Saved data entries
○ ○ ○ ○

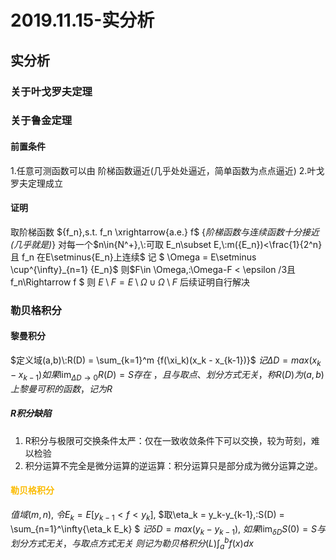 # 2019.11.15-实分析

## 实分析

### 关于叶戈罗夫定理

### 关于鲁金定理

#### 前置条件

1.任意可测函数可以由 阶梯函数逼近(几乎处处逼近，简单函数为点点逼近)
2.叶戈罗夫定理成立

#### 证明

取阶梯函数 ${f_n},s.t. f_n \xrightarrow{a.e.} f$
{*阶梯函数与连续函数十分接近(几乎就是)*}
对每一个$n\in{N^+},\:可取 E_n\subset E,\:m({E_n})<\frac{1}{2^n} 且 f_n 在E\setminus{E_n}上连续$
记 $ \Omega = E\setminus \cup^{\infty}_{n=1} {E_n}$
则$F\in \Omega,\:\Omega-F < \epsilon /3且 f_n\Rightarrow f $
则 $E\setminus F = {E\setminus\Omega}\cup{\Omega \setminus F}$
后续证明自行解决

### 勒贝格积分

#### 黎曼积分

$定义域(a,b)\:R(D) = \sum_{k=1}^m {f(\xi_k)(x_k - x_{k-1})}$
$记\Delta{D} = max(x_k - x_{k-1}) 如果 \lim_{\Delta{D} \rightarrow 0} R(D) = S存在\:，且与取点、划分方式无关，称R(D)为(a,b)上黎曼可积的函数，记为R$

##### R积分缺陷

1. R积分与极限可交换条件太严：仅在一致收敛条件下可以交换，较为苛刻，难以检验
2. 积分运算不完全是微分运算的逆运算：积分运算只是部分成为微分运算之逆。

#### <font color=#fbbc05>勒贝格积分</font>

$值域 (m,n),\:令 E_k = E[y_{k-1}<f<y_k],\:$$取\eta_k = y_k-y_{k-1},\:S(D) = \sum_{n=1}^\infty{\eta_k E_k} $
$记\delta{D} = max(y_k-y_{k-1}),\:如果\lim_{\delta{D}}{S(0) = S}与划分方式无关，与取点方式无关$
$则记为勒贝格积分(L)\int_a^b{f(x)dx}$


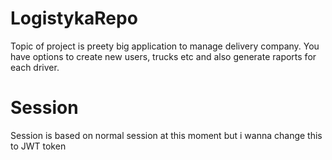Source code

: # LogistykaRepo

Topic of project is preety big application to manage delivery company.
You have options to create new users, trucks etc and also generate raports for each driver.

# Session
Session is based on normal session at this moment but i wanna change this to JWT token 

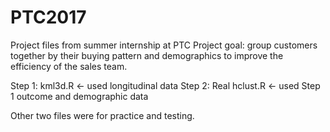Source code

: # PTC2017
Project files from summer internship at PTC
Project goal: group customers together by their buying pattern and demographics to improve the efficiency of the sales team.

Step 1: kml3d.R <- used longitudinal data
Step 2: Real hclust.R <- used Step 1 outcome and demographic data

Other two files were for practice and testing.
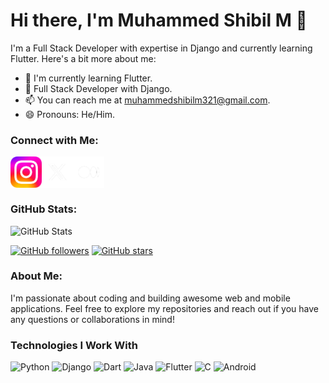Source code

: # Hi there, I'm Muhammed Shibil M 👋

I'm a Full Stack Developer with expertise in Django and currently learning Flutter. Here's a bit more about me:

- 🌱 I'm currently learning Flutter.
- 💼 Full Stack Developer with Django.
- 📫 You can reach me at [muhammedshibilm321@gmail.com](mailto:muhammedshibilm321@gmail.com).
- 😄 Pronouns: He/Him.

### Connect with Me:

[<img align="left" alt="Instagram" width="50px" src="Instagram.png" />](https://www.instagram.com/muhammedshibilm_/)
[<img align="left" alt="Twitter" width="50px" src="twitter.png" />](https://twitter.com/muhammedshibilm_)
[<img align="left" alt="Medium" width="50px" src="medium.png" />](https://medium.com/@muhammedshibilm)

<br />
<br />
<br />

### GitHub Stats:

![GitHub Stats](https://github-readme-stats.vercel.app/api?username=muhammedshibilm&show_icons=true&theme=radical)

[![GitHub followers](https://img.shields.io/github/followers/muhammedshibilm?label=Followers&logo=github&style=social)](https://github.com/muhammedshibilm)
[![GitHub stars](https://img.shields.io/github/stars/muhammedshibilm?logo=github)](https://github.com/muhammedshibilm)


### About Me:

I'm passionate about coding and building awesome web and mobile applications. Feel free to explore my repositories and reach out if you have any questions or collaborations in mind!


### Technologies I Work With

![Python](https://img.shields.io/badge/Python-3776AB?style=for-the-badge&logo=python&logoColor=white)
![Django](https://img.shields.io/badge/Django-092E20?style=for-the-badge&logo=django&logoColor=white)
![Dart](https://img.shields.io/badge/Dart-0175C2?style=for-the-badge&logo=dart&logoColor=white)
![Java](https://img.shields.io/badge/Java-007396?style=for-the-badge&logo=java&logoColor=white)
![Flutter](https://img.shields.io/badge/Flutter-02569B?style=for-the-badge&logo=flutter&logoColor=white)
![C](https://img.shields.io/badge/C-00599C?style=for-the-badge&logo=c&logoColor=white)
![Android](https://img.shields.io/badge/Android-3DDC84?style=for-the-badge&logo=android&logoColor=white)
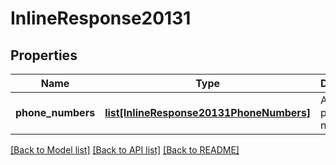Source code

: # InlineResponse20131

## Properties
Name | Type | Description | Notes
------------ | ------------- | ------------- | -------------
**phone_numbers** | [**list[InlineResponse20131PhoneNumbers]**](InlineResponse20131PhoneNumbers.md) | Assigned phone numbers. | [optional] 

[[Back to Model list]](../README.md#documentation-for-models) [[Back to API list]](../README.md#documentation-for-api-endpoints) [[Back to README]](../README.md)

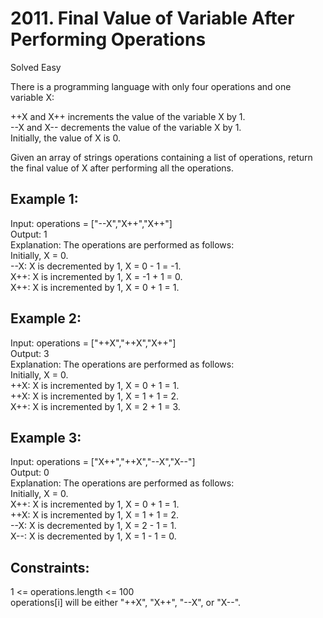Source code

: # 2011. Final Value of Variable After Performing Operations
Solved Easy

There is a programming language with only four operations and one variable X:  

++X and X++ increments the value of the variable X by 1.  
--X and X-- decrements the value of the variable X by 1.  
Initially, the value of X is 0.  

Given an array of strings operations containing a list of operations, return the final value of X after performing all the operations.  

 

Example 1:
---
Input: operations = ["--X","X++","X++"]  
Output: 1  
Explanation: The operations are performed as follows:  
Initially, X = 0.  
--X: X is decremented by 1, X =  0 - 1 = -1.  
X++: X is incremented by 1, X = -1 + 1 =  0.  
X++: X is incremented by 1, X =  0 + 1 =  1.  

Example 2:
---
Input: operations = ["++X","++X","X++"]  
Output: 3  
Explanation: The operations are performed as follows:  
Initially, X = 0.  
++X: X is incremented by 1, X = 0 + 1 = 1.  
++X: X is incremented by 1, X = 1 + 1 = 2.  
X++: X is incremented by 1, X = 2 + 1 = 3.  

Example 3:
---
Input: operations = ["X++","++X","--X","X--"]  
Output: 0  
Explanation: The operations are performed as follows:  
Initially, X = 0.  
X++: X is incremented by 1, X = 0 + 1 = 1.  
++X: X is incremented by 1, X = 1 + 1 = 2.  
--X: X is decremented by 1, X = 2 - 1 = 1.  
X--: X is decremented by 1, X = 1 - 1 = 0.  
 

Constraints:
---
1 <= operations.length <= 100  
operations[i] will be either "++X", "X++", "--X", or "X--".  
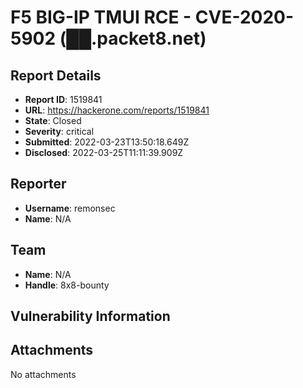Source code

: # F5 BIG-IP TMUI RCE - CVE-2020-5902 (██.packet8.net)

## Report Details
- **Report ID**: 1519841
- **URL**: https://hackerone.com/reports/1519841
- **State**: Closed
- **Severity**: critical
- **Submitted**: 2022-03-23T13:50:18.649Z
- **Disclosed**: 2022-03-25T11:11:39.909Z

## Reporter
- **Username**: remonsec
- **Name**: N/A

## Team
- **Name**: N/A
- **Handle**: 8x8-bounty

## Vulnerability Information


## Attachments
No attachments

○ ○ ○ ○

◆ Problem description ◆
Verbatim repeat, images removed: give each entry again exactly as it reads.

◆ Response ◆
 # 2019.11.15-实分析

## 实分析

### 关于叶戈罗夫定理

### 关于鲁金定理

#### 前置条件

1.任意可测函数可以由 阶梯函数逼近(几乎处处逼近，简单函数为点点逼近)
2.叶戈罗夫定理成立

#### 证明

取阶梯函数 ${f_n},s.t. f_n \xrightarrow{a.e.} f$
{*阶梯函数与连续函数十分接近(几乎就是)*}
对每一个$n\in{N^+},\:可取 E_n\subset E,\:m({E_n})<\frac{1}{2^n} 且 f_n 在E\setminus{E_n}上连续$
记 $ \Omega = E\setminus \cup^{\infty}_{n=1} {E_n}$
则$F\in \Omega,\:\Omega-F < \epsilon /3且 f_n\Rightarrow f $
则 $E\setminus F = {E\setminus\Omega}\cup{\Omega \setminus F}$
后续证明自行解决

### 勒贝格积分

#### 黎曼积分

$定义域(a,b)\:R(D) = \sum_{k=1}^m {f(\xi_k)(x_k - x_{k-1})}$
$记\Delta{D} = max(x_k - x_{k-1}) 如果 \lim_{\Delta{D} \rightarrow 0} R(D) = S存在\:，且与取点、划分方式无关，称R(D)为(a,b)上黎曼可积的函数，记为R$

##### R积分缺陷

1. R积分与极限可交换条件太严：仅在一致收敛条件下可以交换，较为苛刻，难以检验
2. 积分运算不完全是微分运算的逆运算：积分运算只是部分成为微分运算之逆。

#### <font color=#fbbc05>勒贝格积分</font>

$值域 (m,n),\:令 E_k = E[y_{k-1}<f<y_k],\:$$取\eta_k = y_k-y_{k-1},\:S(D) = \sum_{n=1}^\infty{\eta_k E_k} $
$记\delta{D} = max(y_k-y_{k-1}),\:如果\lim_{\delta{D}}{S(0) = S}与划分方式无关，与取点方式无关$
$则记为勒贝格积分(L)\int_a^b{f(x)dx}$


Source code

: # LogistykaRepo

Topic of project is preety big application to manage delivery company.
You have options to create new users, trucks etc and also generate raports for each driver.

# Session
Session is based on normal session at this moment but i wanna change this to JWT token 

Source code

: # PTC2017
Project files from summer internship at PTC
Project goal: group customers together by their buying pattern and demographics to improve the efficiency of the sales team.

Step 1: kml3d.R <- used longitudinal data
Step 2: Real hclust.R <- used Step 1 outcome and demographic data

Other two files were for practice and testing.
Source code

: # Hi there, I'm Muhammed Shibil M 👋

I'm a Full Stack Developer with expertise in Django and currently learning Flutter. Here's a bit more about me:

- 🌱 I'm currently learning Flutter.
- 💼 Full Stack Developer with Django.
- 📫 You can reach me at [muhammedshibilm321@gmail.com](mailto:muhammedshibilm321@gmail.com).
- 😄 Pronouns: He/Him.

### Connect with Me:

[<img align="left" alt="Instagram" width="50px" src="Instagram.png" />](https://www.instagram.com/muhammedshibilm_/)
[<img align="left" alt="Twitter" width="50px" src="twitter.png" />](https://twitter.com/muhammedshibilm_)
[<img align="left" alt="Medium" width="50px" src="medium.png" />](https://medium.com/@muhammedshibilm)

<br />
<br />
<br />

### GitHub Stats:

![GitHub Stats](https://github-readme-stats.vercel.app/api?username=muhammedshibilm&show_icons=true&theme=radical)

[![GitHub followers](https://img.shields.io/github/followers/muhammedshibilm?label=Followers&logo=github&style=social)](https://github.com/muhammedshibilm)
[![GitHub stars](https://img.shields.io/github/stars/muhammedshibilm?logo=github)](https://github.com/muhammedshibilm)


### About Me:

I'm passionate about coding and building awesome web and mobile applications. Feel free to explore my repositories and reach out if you have any questions or collaborations in mind!


### Technologies I Work With

![Python](https://img.shields.io/badge/Python-3776AB?style=for-the-badge&logo=python&logoColor=white)
![Django](https://img.shields.io/badge/Django-092E20?style=for-the-badge&logo=django&logoColor=white)
![Dart](https://img.shields.io/badge/Dart-0175C2?style=for-the-badge&logo=dart&logoColor=white)
![Java](https://img.shields.io/badge/Java-007396?style=for-the-badge&logo=java&logoColor=white)
![Flutter](https://img.shields.io/badge/Flutter-02569B?style=for-the-badge&logo=flutter&logoColor=white)
![C](https://img.shields.io/badge/C-00599C?style=for-the-badge&logo=c&logoColor=white)
![Android](https://img.shields.io/badge/Android-3DDC84?style=for-the-badge&logo=android&logoColor=white)
Source code

: # InlineResponse20131

## Properties
Name | Type | Description | Notes
------------ | ------------- | ------------- | -------------
**phone_numbers** | [**list[InlineResponse20131PhoneNumbers]**](InlineResponse20131PhoneNumbers.md) | Assigned phone numbers. | [optional] 

[[Back to Model list]](../README.md#documentation-for-models) [[Back to API list]](../README.md#documentation-for-api-endpoints) [[Back to README]](../README.md)

Source code

: # 2011. Final Value of Variable After Performing Operations
Solved Easy

There is a programming language with only four operations and one variable X:  

++X and X++ increments the value of the variable X by 1.  
--X and X-- decrements the value of the variable X by 1.  
Initially, the value of X is 0.  

Given an array of strings operations containing a list of operations, return the final value of X after performing all the operations.  

 

Example 1:
---
Input: operations = ["--X","X++","X++"]  
Output: 1  
Explanation: The operations are performed as follows:  
Initially, X = 0.  
--X: X is decremented by 1, X =  0 - 1 = -1.  
X++: X is incremented by 1, X = -1 + 1 =  0.  
X++: X is incremented by 1, X =  0 + 1 =  1.  

Example 2:
---
Input: operations = ["++X","++X","X++"]  
Output: 3  
Explanation: The operations are performed as follows:  
Initially, X = 0.  
++X: X is incremented by 1, X = 0 + 1 = 1.  
++X: X is incremented by 1, X = 1 + 1 = 2.  
X++: X is incremented by 1, X = 2 + 1 = 3.  

Example 3:
---
Input: operations = ["X++","++X","--X","X--"]  
Output: 0  
Explanation: The operations are performed as follows:  
Initially, X = 0.  
X++: X is incremented by 1, X = 0 + 1 = 1.  
++X: X is incremented by 1, X = 1 + 1 = 2.  
--X: X is decremented by 1, X = 2 - 1 = 1.  
X--: X is decremented by 1, X = 1 - 1 = 0.  
 

Constraints:
---
1 <= operations.length <= 100  
operations[i] will be either "++X", "X++", "--X", or "X--".  
Source code

: # F5 BIG-IP TMUI RCE - CVE-2020-5902 (██.packet8.net)

## Report Details
- **Report ID**: 1519841
- **URL**: https://hackerone.com/reports/1519841
- **State**: Closed
- **Severity**: critical
- **Submitted**: 2022-03-23T13:50:18.649Z
- **Disclosed**: 2022-03-25T11:11:39.909Z

## Reporter
- **Username**: remonsec
- **Name**: N/A

## Team
- **Name**: N/A
- **Handle**: 8x8-bounty

## Vulnerability Information


## Attachments
No attachments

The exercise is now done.